Abi Labaien y Aitor Martxueta, profesor de la UPV/EHU //

«Quizás tenéis que haceros a la idea de que tenéis una niña con pene»

Abi Labaien, madre de Lucía, una niña trans que ha visibilizado su identidad públicamente, recuerda el día en el que fue capaz de «describir en una sola frase a nuestra hija», cuando le dijeron que era posible ser niña y tener pene. Ha contado su historia durante el curso de EHU-UPV sobre transexualidad infantil y juvenil.
Naiz, 2017-07-03
https://www.naiz.eus/eu/info/noticia/20170703/quizas-teneis-que-haceros-a-la-idea-de-que-teneis-una-nina-con-pene

«La diversidad es un tesoro» ha defendido Abi Labaien, madre de Lucía, una niña trans que ha visibilizado su identidad públicamente. La jornada se ha desarrollado en un ambiente cálido y emotivo dentro del marco ‘Transexualidad infantil y juvenil: ¿Cómo abordarla desde los ámbitos sanitario y educativo?’. Ella es, junto a su marido, madre de «dos niños con pene y una niña con pene» y hoy ha venido a contar su historia.

Lucía nació el 20 de diciembre de 2010. «Desde pequeña mostró interés por lo femenino: el color rosa, faldas y princesas. Era dulce y frágil. Nos agradó saber que, teniendo otros dos hermanos que jugaban al futbol y se peleaban, habíamos tenido un hijo con una personalidad algo diferente. Pero no le dimos mayor importancia a su conducta».

Sin embargo, a los tres años empezó a manifestar verbalmente que «odiaba a sus compañeros» porque eran «chicos muy burros». «Hubo una vez que me acerqué por la noche a su habitación para después descubrir que estaba llorando en silencio. Cuando le pregunté qué le pasaba, me respondió ‘no lo sé’. Fue entonces cuando Abi y su marido se dieron cuenta de que tras la conducta de Luken había algo más y que la situación se les iba ‘de las manos’».

Al principio se acercaron a Berdindu Familiak, donde les explicaron que su hijo era un «niño con un comportamiento no normativo». «Nos dijeron que la identidad sexual no se establecía hasta los doce años y que la mayoría de las veces este tipo de comportamientos cesaban con el tiempo y que no había que darle más importancia». Abi ha manifestado que en el momento sintió alivio por ver que lo que le ocurría a su hijo estaba dentro de la «normalidad». También decidió ponerse en contacto con Chrysallis Estatal, cuando aún no existía Chrysallis Euskal Herria, donde «Aingeru Mayor escuchó su historia» y le mandó información «simplemente para estar documentada».

No obstante, ese alivió «duró poco» porque en Navidades de 2014 Lucía, entonces Luken, le dijo a su madre que quería disfrazarse de Mari Domingi en vez de «ir de Olentzero». «Yo estaba acostumbrada a que mi hijo se disfrazase de princesa en la calle, pero para mí que fuese de Mari Domingi era ir un paso más allá.
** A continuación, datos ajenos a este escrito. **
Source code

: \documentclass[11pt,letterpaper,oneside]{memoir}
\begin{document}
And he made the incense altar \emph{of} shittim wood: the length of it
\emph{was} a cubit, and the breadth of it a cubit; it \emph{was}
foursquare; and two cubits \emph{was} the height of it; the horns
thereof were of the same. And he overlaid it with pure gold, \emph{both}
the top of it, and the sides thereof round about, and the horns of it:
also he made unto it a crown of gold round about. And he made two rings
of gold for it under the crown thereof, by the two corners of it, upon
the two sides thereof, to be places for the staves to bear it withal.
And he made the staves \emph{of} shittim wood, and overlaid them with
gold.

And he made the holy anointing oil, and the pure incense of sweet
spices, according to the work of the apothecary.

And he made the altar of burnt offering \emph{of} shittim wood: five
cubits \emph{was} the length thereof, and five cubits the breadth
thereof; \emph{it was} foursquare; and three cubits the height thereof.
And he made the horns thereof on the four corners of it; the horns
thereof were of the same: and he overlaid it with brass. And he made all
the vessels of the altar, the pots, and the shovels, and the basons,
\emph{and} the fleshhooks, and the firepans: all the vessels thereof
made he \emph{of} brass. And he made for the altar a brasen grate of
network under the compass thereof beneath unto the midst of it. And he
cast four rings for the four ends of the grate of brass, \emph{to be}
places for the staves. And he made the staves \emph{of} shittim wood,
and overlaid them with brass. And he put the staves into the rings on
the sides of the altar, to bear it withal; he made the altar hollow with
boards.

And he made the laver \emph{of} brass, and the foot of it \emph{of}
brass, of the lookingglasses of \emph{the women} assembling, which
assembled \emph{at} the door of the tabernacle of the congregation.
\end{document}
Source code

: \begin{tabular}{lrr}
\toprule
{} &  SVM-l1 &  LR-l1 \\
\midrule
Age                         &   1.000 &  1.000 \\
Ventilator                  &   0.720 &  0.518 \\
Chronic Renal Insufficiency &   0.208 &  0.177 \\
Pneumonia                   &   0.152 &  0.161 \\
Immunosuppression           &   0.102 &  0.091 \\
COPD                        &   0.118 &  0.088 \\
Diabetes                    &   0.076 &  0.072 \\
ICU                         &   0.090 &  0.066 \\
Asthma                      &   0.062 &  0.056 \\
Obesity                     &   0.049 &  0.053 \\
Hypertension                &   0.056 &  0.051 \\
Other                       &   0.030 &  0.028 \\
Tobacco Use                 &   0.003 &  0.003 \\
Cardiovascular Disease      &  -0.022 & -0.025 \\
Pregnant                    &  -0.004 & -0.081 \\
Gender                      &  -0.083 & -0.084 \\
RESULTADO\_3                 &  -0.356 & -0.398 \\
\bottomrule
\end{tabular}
Tenía otras connotaciones. Pero cuando fui a la escuela y su profesora me dijo que Luken había dicho en clase que quería ir de Mari Domingi, y que yo no le dejaba, me faltó tiempo para ir a comprarle la tela para hacerle un megadisfraz. Y os puedo asegurar que el 24 de diciembre fue la niña más feliz del pueblo».

A continuación, el Día de Reyes, Abi volvió a hablar con Aingeru para explicarle la situación, y éste le contestó «quizás tenéis que haceros a la idea de que tenéis una niña con pene». «Esa fue la primera vez en la que una persona fue capaz de describir en una sola frase a nuestra hija». Tal y como ha afirmado la madre, eso supuso «romper todos los esquemas mentales» que tenían y poner «de un plumazo patas arriba» sus vidas. «Cuando le explicamos a Luken que existen niñas con pene y niños con vulva se le dibujó una sonrisa en la cara y se tranquilizó mucho». Sin embargo, Abi ha apuntado que hubo algunos momentos de tensión entre sus hermanos. «Aunque ellos no se tomasen mal tener a una hermana en vez de a un hermano, a veces hubo mucho desconcierto. Nosotros optamos por el diálogo, y utilizando la metáfora del futbol, decirles ‘nosotros somos un equipo en el que, si jugamos bien todos, disfrutaremos de un partido estupendo».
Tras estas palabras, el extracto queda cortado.